Et voilà une semaine complète que je ne l'ai pas vu. Une semaine qu'on m'empêche délibérément de l'approcher. Une semaine où il est avec ce type que je ne connais pas — et cette pensée seule suffit à réveiller en moi une jalousie monstrueuse, viscérale. J'ai honte de l'avouer, mais j'ai l'impression qu'on m'arrache violemment un morceau de moi-même, qu'on m'ampute sans anesthésie.
Alors je traîne sans but, je m'ennuie à mourir, et plus j'ai du temps libre, plus je me retrouve inexorablement face à mes propres démons intérieurs. Sauf que mes démons, eux, ont décidé de me suivre absolument partout... sous forme humaine.
Il est là. Tout le temps.
Une ombre plus jeune, un reflet difforme de moi-même, comme si j'avais été condamné à promener mon passé à bout de bras, tel un boulet enchaîné.
L'Invisibilité.
C'est comme ça que je l'appelle dans ma tête. Ironique, non ? Il n'est pas censé être visible pour quiconque, et pourtant mes yeux le croisent dans chaque miroir, dans chaque angle mort, dans chaque reflet. Bien sûr, personne d'autre ne le voit. Sinon, ce ne serait vraiment pas drôle.
Alors je fais désespérément ce que je peux pour lui échapper.
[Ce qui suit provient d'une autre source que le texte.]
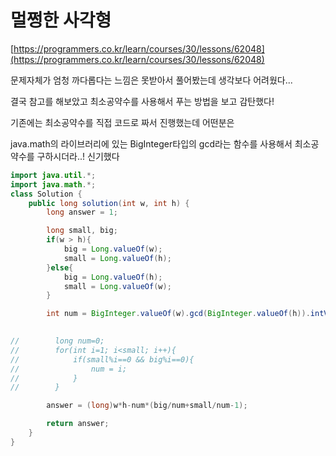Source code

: # 멀쩡한 사각형

[https://programmers.co.kr/learn/courses/30/lessons/62048](https://programmers.co.kr/learn/courses/30/lessons/62048)

문제자체가 엄청 까다롭다는 느낌은 못받아서 풀어봤는데 생각보다 어려웠다...

결국 참고를 해보았고 최소공약수를 사용해서 푸는 방법을 보고 감탄했다!

기존에는 최소공약수를 직접 코드로 짜서 진행했는데 어떤분은

java.math의 라이브러리에 있는 BigInteger타입의 gcd라는 함수를 사용해서 최소공약수를 구하시더라..! 신기했다

```java
import java.util.*;
import java.math.*;
class Solution {
    public long solution(int w, int h) {
        long answer = 1;

        long small, big;
        if(w > h){
            big = Long.valueOf(w);
            small = Long.valueOf(h);
        }else{
            big = Long.valueOf(h);
            small = Long.valueOf(w);
        }

        int num = BigInteger.valueOf(w).gcd(BigInteger.valueOf(h)).intValue();
        

//        long num=0;
//        for(int i=1; i<small; i++){
//            if(small%i==0 && big%i==0){
//                num = i;
//            }
//        }

        answer = (long)w*h-num*(big/num+small/num-1);

        return answer;
    }
}
```
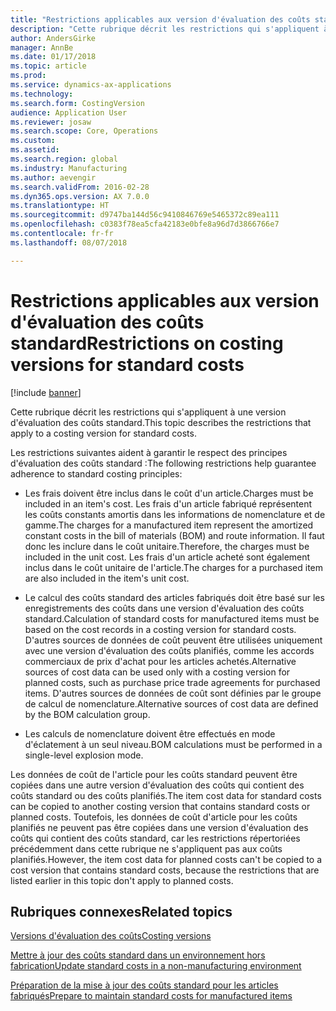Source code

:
 ```yaml
---
title: "Restrictions applicables aux version d'évaluation des coûts standard"
description: "Cette rubrique décrit les restrictions qui s'appliquent à une version d'évaluation des coûts standard."
author: AndersGirke
manager: AnnBe
ms.date: 01/17/2018
ms.topic: article
ms.prod: 
ms.service: dynamics-ax-applications
ms.technology: 
ms.search.form: CostingVersion
audience: Application User
ms.reviewer: josaw
ms.search.scope: Core, Operations
ms.custom: 
ms.assetid: 
ms.search.region: global
ms.industry: Manufacturing
ms.author: aevengir
ms.search.validFrom: 2016-02-28
ms.dyn365.ops.version: AX 7.0.0
ms.translationtype: HT
ms.sourcegitcommit: d9747ba144d56c9410846769e5465372c89ea111
ms.openlocfilehash: c0383f78ea5cfa42183e0bfe8a96d7d3866766e7
ms.contentlocale: fr-fr
ms.lasthandoff: 08/07/2018

---
```



#  <a name="restrictions-on-costing-versions-for-standard-costs"></a><span data-ttu-id="fdcfd-103">Restrictions applicables aux version d'évaluation des coûts standard</span><span class="sxs-lookup"><span data-stu-id="fdcfd-103">Restrictions on costing versions for standard costs</span></span>

[!include [banner](../includes/banner.md)]

<span data-ttu-id="fdcfd-104">Cette rubrique décrit les restrictions qui s'appliquent à une version d'évaluation des coûts standard.</span><span class="sxs-lookup"><span data-stu-id="fdcfd-104">This topic describes the restrictions that apply to a costing version for standard costs.</span></span> 

<span data-ttu-id="fdcfd-105">Les restrictions suivantes aident à garantir le respect des principes d'évaluation des coûts standard :</span><span class="sxs-lookup"><span data-stu-id="fdcfd-105">The following restrictions help guarantee adherence to standard costing principles:</span></span>

-  <span data-ttu-id="fdcfd-106">Les frais doivent être inclus dans le coût d'un article.</span><span class="sxs-lookup"><span data-stu-id="fdcfd-106">Charges must be included in an item's cost.</span></span> <span data-ttu-id="fdcfd-107">Les frais d'un article fabriqué représentent les coûts constants amortis dans les informations de nomenclature et de gamme.</span><span class="sxs-lookup"><span data-stu-id="fdcfd-107">The charges for a manufactured item represent the amortized constant costs in the bill of materials (BOM) and route information.</span></span> <span data-ttu-id="fdcfd-108">Il faut donc les inclure dans le coût unitaire.</span><span class="sxs-lookup"><span data-stu-id="fdcfd-108">Therefore, the charges must be included in the unit cost.</span></span> <span data-ttu-id="fdcfd-109">Les frais d'un article acheté sont également inclus dans le coût unitaire de l'article.</span><span class="sxs-lookup"><span data-stu-id="fdcfd-109">The charges for a purchased item are also included in the item's unit cost.</span></span>

-  <span data-ttu-id="fdcfd-110">Le calcul des coûts standard des articles fabriqués doit être basé sur les enregistrements des coûts dans une version d'évaluation des coûts standard.</span><span class="sxs-lookup"><span data-stu-id="fdcfd-110">Calculation of standard costs for manufactured items must be based on the cost records in a costing version for standard costs.</span></span> <span data-ttu-id="fdcfd-111">D'autres sources de données de coût peuvent être utilisées uniquement avec une version d'évaluation des coûts planifiés, comme les accords commerciaux de prix d'achat pour les articles achetés.</span><span class="sxs-lookup"><span data-stu-id="fdcfd-111">Alternative sources of cost data can be used only with a costing version for planned costs, such as purchase price trade agreements for purchased items.</span></span> <span data-ttu-id="fdcfd-112">D'autres sources de données de coût sont définies par le groupe de calcul de nomenclature.</span><span class="sxs-lookup"><span data-stu-id="fdcfd-112">Alternative sources of cost data are defined by the BOM calculation group.</span></span>

-  <span data-ttu-id="fdcfd-113">Les calculs de nomenclature doivent être effectués en mode d'éclatement à un seul niveau.</span><span class="sxs-lookup"><span data-stu-id="fdcfd-113">BOM calculations must be performed in a single-level explosion mode.</span></span>

<span data-ttu-id="fdcfd-114">Les données de coût de l'article pour les coûts standard peuvent être copiées dans une autre version d'évaluation des coûts qui contient des coûts standard ou des coûts planifiés.</span><span class="sxs-lookup"><span data-stu-id="fdcfd-114">The item cost data for standard costs can be copied to another costing version that contains standard costs or planned costs.</span></span> <span data-ttu-id="fdcfd-115">Toutefois, les données de coût d'article pour les coûts planifiés ne peuvent pas être copiées dans une version d'évaluation des coûts qui contient des coûts standard, car les restrictions répertoriées précédemment dans cette rubrique ne s'appliquent pas aux coûts planifiés.</span><span class="sxs-lookup"><span data-stu-id="fdcfd-115">However, the item cost data for planned costs can't be copied to a cost version that contains standard costs, because the restrictions that are listed earlier in this topic don't apply to planned costs.</span></span>

<a name="related-topics"></a><span data-ttu-id="fdcfd-116">Rubriques connexes</span><span class="sxs-lookup"><span data-stu-id="fdcfd-116">Related topics</span></span>
--------

[<span data-ttu-id="fdcfd-117">Versions d'évaluation des coûts</span><span class="sxs-lookup"><span data-stu-id="fdcfd-117">Costing versions</span></span>](costing-versions.md)

[<span data-ttu-id="fdcfd-118">Mettre à jour des coûts standard dans un environnement hors fabrication</span><span class="sxs-lookup"><span data-stu-id="fdcfd-118">Update standard costs in a non-manufacturing environment</span></span>](update-standard-costs-non-manufacturing-environment.md)

[<span data-ttu-id="fdcfd-119">Préparation de la mise à jour des coûts standard pour les articles fabriqués</span><span class="sxs-lookup"><span data-stu-id="fdcfd-119">Prepare to maintain standard costs for manufactured items</span></span>](update-standard-costs-manufacturing-environment.md)


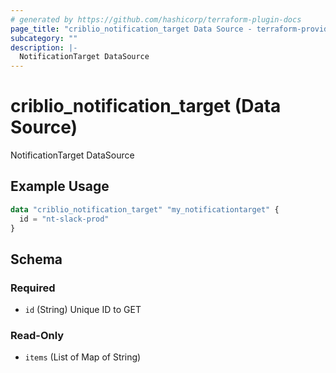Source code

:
 ```yaml
---
# generated by https://github.com/hashicorp/terraform-plugin-docs
page_title: "criblio_notification_target Data Source - terraform-provider-criblio"
subcategory: ""
description: |-
  NotificationTarget DataSource
---
```


# criblio_notification_target (Data Source)

NotificationTarget DataSource

## Example Usage

```terraform
data "criblio_notification_target" "my_notificationtarget" {
  id = "nt-slack-prod"
}
```

<!-- schema generated by tfplugindocs -->
## Schema

### Required

- `id` (String) Unique ID to GET

### Read-Only

- `items` (List of Map of String)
Je pousse mes enceintes à fond. Les premières notes agressives de « Chop Suey! » explosent dans ma chambre, la voix hurlée de System of a Down envahit violemment mon espace, les murs tremblent, et j'espère naïvement que ce vacarme finira par couvrir la sienne. Mais même là, j'entends ma mère gueuler depuis le salon.
— Monsieur fait son rebelle ! Attention, quel mauvais garçon...
Je ricane amèrement, et d'un geste rageur de la main, j'adresse un doigt d'honneur bien senti à mon "compagnon" invisible qui me fixe depuis le coin de la pièce.
— Tu veux un surnom sympa ? L'emmerdeur ? Le parasite ? La plaie ?...
Je marque une pause théâtrale, le fixe droit dans ses yeux inexistants.
— Face de fion.
Il éclate de rire. Un rire qui me glace littéralement le sang dans les veines.
— Pas très sympa, Gabi... Mais fais gaffe, hein. Tu oublies qu'on partage exactement la même tronche. Si j'ai une face de fion, toi aussi. C'est scientifique.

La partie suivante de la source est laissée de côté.